Repeat exactly the lines below that lie between the line with "- The algorithm" and the line with "- **Optimization Algorithm**: Genetic", counting both of those lines as part of the answer.
□ □ □
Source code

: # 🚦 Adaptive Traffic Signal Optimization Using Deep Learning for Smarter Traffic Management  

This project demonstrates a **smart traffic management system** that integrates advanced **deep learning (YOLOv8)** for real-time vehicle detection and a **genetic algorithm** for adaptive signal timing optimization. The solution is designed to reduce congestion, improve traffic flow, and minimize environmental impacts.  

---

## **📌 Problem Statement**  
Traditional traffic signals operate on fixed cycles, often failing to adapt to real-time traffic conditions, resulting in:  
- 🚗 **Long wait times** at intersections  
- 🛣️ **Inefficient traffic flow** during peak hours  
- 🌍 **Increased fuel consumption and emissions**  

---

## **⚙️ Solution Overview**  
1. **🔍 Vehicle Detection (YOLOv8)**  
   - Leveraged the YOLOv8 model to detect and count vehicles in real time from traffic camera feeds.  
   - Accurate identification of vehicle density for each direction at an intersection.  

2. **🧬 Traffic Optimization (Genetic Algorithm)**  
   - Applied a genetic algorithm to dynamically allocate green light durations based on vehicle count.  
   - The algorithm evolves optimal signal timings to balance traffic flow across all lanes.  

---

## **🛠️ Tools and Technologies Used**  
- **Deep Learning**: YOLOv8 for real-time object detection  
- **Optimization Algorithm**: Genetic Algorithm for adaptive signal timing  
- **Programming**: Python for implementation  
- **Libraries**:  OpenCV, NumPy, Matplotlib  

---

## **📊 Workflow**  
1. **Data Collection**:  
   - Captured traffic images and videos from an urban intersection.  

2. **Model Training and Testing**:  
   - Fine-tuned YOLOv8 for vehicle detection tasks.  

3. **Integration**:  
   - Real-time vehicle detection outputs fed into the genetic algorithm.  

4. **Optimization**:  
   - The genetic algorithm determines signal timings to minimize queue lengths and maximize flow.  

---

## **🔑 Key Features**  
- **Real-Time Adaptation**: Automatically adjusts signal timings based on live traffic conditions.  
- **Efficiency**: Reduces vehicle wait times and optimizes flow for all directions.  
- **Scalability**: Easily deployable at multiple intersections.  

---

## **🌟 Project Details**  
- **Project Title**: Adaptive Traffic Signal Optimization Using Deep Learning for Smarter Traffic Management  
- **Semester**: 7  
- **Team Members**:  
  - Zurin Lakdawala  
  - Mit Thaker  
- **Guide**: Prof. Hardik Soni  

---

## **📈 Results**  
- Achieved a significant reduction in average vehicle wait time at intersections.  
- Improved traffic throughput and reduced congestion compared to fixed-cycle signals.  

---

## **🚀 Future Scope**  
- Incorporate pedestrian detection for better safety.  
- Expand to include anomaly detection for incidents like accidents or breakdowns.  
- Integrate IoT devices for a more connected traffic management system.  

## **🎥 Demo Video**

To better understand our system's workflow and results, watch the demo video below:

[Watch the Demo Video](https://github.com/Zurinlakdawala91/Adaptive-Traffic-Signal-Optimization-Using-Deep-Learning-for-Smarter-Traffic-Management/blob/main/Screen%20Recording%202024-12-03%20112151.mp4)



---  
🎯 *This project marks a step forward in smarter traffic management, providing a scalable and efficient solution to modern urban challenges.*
□ □ □
_TASK SOLUTION_
   - The algorithm evolves optimal signal timings to balance traffic flow across all lanes.  

---

## **🛠️ Tools and Technologies Used**  
- **Deep Learning**: YOLOv8 for real-time object detection  
- **Optimization Algorithm**: Genetic Algorithm for adaptive signal timing  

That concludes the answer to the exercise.